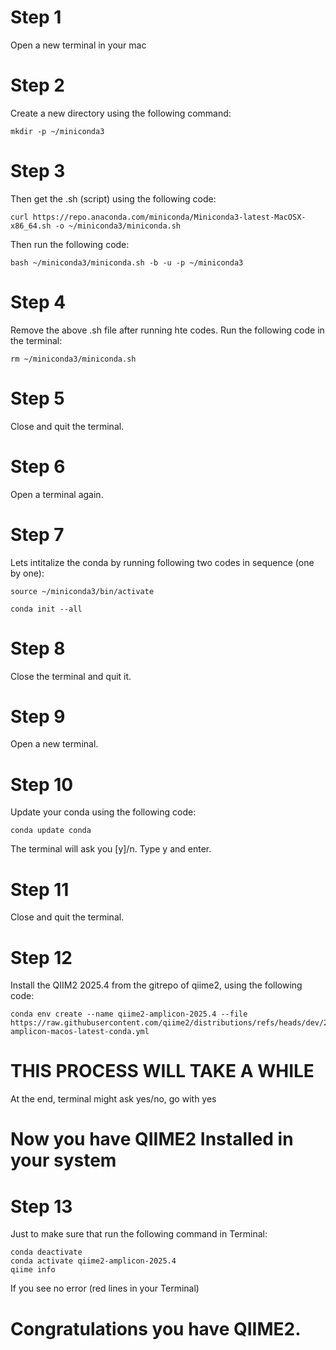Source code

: 
# Step 1

Open a new terminal in your mac

# Step 2

Create a new directory using the following command:

```{bash}
mkdir -p ~/miniconda3
```

# Step 3

Then get the .sh (script) using the following code:

```
curl https://repo.anaconda.com/miniconda/Miniconda3-latest-MacOSX-x86_64.sh -o ~/miniconda3/miniconda.sh

```

Then run the following code:

```
bash ~/miniconda3/miniconda.sh -b -u -p ~/miniconda3
```

# Step 4

Remove the above .sh file after running hte codes. Run the following code in the terminal:

```
rm ~/miniconda3/miniconda.sh
```

# Step 5

Close and quit the terminal.

# Step 6

Open a terminal again.

# Step 7

Lets intitalize the conda by running following two codes in sequence (one by one):

```
source ~/miniconda3/bin/activate
```

```
conda init --all
```

# Step 8

Close the terminal and quit it. 

# Step 9

Open a new terminal.

# Step 10

Update your conda using the following code:

```
conda update conda
```

The terminal will ask you [y]/n. Type y and enter.

# Step 11

Close and quit the terminal. 

# Step 12

Install the QIIM2 2025.4 from the gitrepo of qiime2, using the following code:

```
conda env create --name qiime2-amplicon-2025.4 --file https://raw.githubusercontent.com/qiime2/distributions/refs/heads/dev/2025.4/amplicon/released/qiime2-amplicon-macos-latest-conda.yml
```

 # THIS PROCESS WILL TAKE A WHILE


At the end, terminal might ask yes/no, go with  yes



# Now you have QIIME2 Installed in your system

# Step 13

Just to make sure that run the following command in Terminal:

```
conda deactivate
conda activate qiime2-amplicon-2025.4
qiime info
```

If you see no error (red lines in your Terminal)

# Congratulations you have QIIME2.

__Task to carry out__: Reproduce every line of the listing above in which the string "quit" appears.

__Completed exercise__:
Close and quit the terminal.
Close the terminal and quit it. 
Close and quit the terminal. 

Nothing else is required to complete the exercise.